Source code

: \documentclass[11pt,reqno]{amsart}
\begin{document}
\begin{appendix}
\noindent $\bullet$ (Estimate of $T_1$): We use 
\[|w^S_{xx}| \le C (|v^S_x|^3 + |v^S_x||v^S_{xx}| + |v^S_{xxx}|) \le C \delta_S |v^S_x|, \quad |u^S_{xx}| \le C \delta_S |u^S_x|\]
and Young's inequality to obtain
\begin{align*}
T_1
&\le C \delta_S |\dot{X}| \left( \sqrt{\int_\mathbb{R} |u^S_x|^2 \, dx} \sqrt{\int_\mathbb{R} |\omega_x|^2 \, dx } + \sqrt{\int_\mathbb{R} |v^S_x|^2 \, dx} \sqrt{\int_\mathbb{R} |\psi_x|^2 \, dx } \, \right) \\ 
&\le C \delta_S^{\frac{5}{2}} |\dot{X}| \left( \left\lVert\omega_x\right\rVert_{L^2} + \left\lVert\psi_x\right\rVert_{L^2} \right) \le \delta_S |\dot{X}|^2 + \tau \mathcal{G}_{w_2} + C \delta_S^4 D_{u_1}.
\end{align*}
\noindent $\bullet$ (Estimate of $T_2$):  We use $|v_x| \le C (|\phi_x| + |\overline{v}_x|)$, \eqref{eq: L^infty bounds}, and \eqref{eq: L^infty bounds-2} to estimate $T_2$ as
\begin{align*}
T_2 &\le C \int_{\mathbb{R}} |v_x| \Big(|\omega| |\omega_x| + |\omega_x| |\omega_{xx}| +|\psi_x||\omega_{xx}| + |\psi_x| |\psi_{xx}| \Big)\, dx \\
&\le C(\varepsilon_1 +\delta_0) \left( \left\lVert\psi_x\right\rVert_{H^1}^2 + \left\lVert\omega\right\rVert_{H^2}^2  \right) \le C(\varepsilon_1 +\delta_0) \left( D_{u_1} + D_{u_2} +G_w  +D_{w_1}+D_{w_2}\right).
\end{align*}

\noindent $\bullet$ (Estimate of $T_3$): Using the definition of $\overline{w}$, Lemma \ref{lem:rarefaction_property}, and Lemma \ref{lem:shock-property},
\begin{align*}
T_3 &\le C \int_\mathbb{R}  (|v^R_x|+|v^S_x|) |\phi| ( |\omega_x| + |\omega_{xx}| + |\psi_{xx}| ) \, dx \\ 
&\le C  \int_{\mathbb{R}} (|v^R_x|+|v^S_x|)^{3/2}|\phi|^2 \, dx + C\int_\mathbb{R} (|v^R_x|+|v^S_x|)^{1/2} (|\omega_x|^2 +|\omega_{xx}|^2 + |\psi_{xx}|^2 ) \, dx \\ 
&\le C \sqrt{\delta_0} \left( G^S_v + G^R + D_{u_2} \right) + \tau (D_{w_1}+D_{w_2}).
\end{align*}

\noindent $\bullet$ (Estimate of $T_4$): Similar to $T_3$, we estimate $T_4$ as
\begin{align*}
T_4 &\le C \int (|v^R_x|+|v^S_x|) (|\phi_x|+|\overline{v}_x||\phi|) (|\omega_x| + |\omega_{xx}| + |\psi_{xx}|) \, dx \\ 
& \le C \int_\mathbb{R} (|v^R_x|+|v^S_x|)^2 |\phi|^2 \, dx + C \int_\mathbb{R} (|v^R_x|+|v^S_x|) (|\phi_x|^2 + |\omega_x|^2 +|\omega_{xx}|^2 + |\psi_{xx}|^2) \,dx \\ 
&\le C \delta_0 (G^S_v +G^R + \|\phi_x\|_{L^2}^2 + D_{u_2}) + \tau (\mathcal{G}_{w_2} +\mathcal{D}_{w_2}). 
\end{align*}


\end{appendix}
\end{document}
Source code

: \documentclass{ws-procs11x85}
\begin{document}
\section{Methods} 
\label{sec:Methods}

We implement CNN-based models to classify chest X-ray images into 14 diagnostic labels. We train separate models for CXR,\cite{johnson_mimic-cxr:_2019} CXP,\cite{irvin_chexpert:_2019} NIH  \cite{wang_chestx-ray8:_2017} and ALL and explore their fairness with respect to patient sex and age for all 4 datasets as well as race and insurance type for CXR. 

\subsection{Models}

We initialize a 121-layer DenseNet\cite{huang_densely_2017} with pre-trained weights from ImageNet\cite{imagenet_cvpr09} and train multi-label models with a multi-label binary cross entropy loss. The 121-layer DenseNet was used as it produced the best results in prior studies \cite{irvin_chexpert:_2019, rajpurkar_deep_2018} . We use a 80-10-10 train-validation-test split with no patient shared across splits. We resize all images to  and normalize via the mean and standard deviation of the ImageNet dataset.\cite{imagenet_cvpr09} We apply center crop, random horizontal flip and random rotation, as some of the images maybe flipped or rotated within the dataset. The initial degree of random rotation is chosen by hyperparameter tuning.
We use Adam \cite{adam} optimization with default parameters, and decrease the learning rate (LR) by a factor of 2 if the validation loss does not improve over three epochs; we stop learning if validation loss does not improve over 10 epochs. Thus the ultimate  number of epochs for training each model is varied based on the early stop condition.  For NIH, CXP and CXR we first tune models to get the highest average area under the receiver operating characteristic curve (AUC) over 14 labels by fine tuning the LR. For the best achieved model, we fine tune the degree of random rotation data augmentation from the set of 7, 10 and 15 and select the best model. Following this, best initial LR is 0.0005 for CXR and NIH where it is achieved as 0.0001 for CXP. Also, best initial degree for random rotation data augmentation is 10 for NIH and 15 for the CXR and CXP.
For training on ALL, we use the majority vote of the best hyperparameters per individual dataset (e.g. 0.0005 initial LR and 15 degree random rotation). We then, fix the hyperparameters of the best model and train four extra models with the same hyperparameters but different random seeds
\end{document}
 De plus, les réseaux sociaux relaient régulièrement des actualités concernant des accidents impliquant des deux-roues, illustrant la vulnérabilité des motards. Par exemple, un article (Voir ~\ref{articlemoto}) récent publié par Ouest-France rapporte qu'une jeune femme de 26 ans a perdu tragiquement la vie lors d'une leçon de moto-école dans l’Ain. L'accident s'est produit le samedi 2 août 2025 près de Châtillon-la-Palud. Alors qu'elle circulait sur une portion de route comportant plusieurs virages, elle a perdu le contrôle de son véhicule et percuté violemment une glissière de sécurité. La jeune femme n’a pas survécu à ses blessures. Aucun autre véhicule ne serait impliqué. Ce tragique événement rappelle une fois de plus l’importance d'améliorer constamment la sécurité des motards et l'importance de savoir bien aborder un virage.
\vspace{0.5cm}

----------------------------------------

Return the entries exactly through the "( |\omega_x| +" line.

• _Finished task_
Source code

: \documentclass[11pt,reqno]{amsart}
\begin{document}
\begin{appendix}
\noindent $\bullet$ (Estimate of $T_1$): We use 
\[|w^S_{xx}| \le C (|v^S_x|^3 + |v^S_x||v^S_{xx}| + |v^S_{xxx}|) \le C \delta_S |v^S_x|, \quad |u^S_{xx}| \le C \delta_S |u^S_x|\]
and Young's inequality to obtain
\begin{align*}
T_1
&\le C \delta_S |\dot{X}| \left( \sqrt{\int_\mathbb{R} |u^S_x|^2 \, dx} \sqrt{\int_\mathbb{R} |\omega_x|^2 \, dx } + \sqrt{\int_\mathbb{R} |v^S_x|^2 \, dx} \sqrt{\int_\mathbb{R} |\psi_x|^2 \, dx } \, \right) \\ 
&\le C \delta_S^{\frac{5}{2}} |\dot{X}| \left( \left\lVert\omega_x\right\rVert_{L^2} + \left\lVert\psi_x\right\rVert_{L^2} \right) \le \delta_S |\dot{X}|^2 + \tau \mathcal{G}_{w_2} + C \delta_S^4 D_{u_1}.
\end{align*}
\noindent $\bullet$ (Estimate of $T_2$):  We use $|v_x| \le C (|\phi_x| + |\overline{v}_x|)$, \eqref{eq: L^infty bounds}, and \eqref{eq: L^infty bounds-2} to estimate $T_2$ as
\begin{align*}
T_2 &\le C \int_{\mathbb{R}} |v_x| \Big(|\omega| |\omega_x| + |\omega_x| |\omega_{xx}| +|\psi_x||\omega_{xx}| + |\psi_x| |\psi_{xx}| \Big)\, dx \\
&\le C(\varepsilon_1 +\delta_0) \left( \left\lVert\psi_x\right\rVert_{H^1}^2 + \left\lVert\omega\right\rVert_{H^2}^2  \right) \le C(\varepsilon_1 +\delta_0) \left( D_{u_1} + D_{u_2} +G_w  +D_{w_1}+D_{w_2}\right).
\end{align*}

\noindent $\bullet$ (Estimate of $T_3$): Using the definition of $\overline{w}$, Lemma \ref{lem:rarefaction_property}, and Lemma \ref{lem:shock-property},
\begin{align*}
T_3 &\le C \int_\mathbb{R}  (|v^R_x|+|v^S_x|) |\phi| ( |\omega_x| + |\omega_{xx}| + |\psi_{xx}| ) \, dx \\ 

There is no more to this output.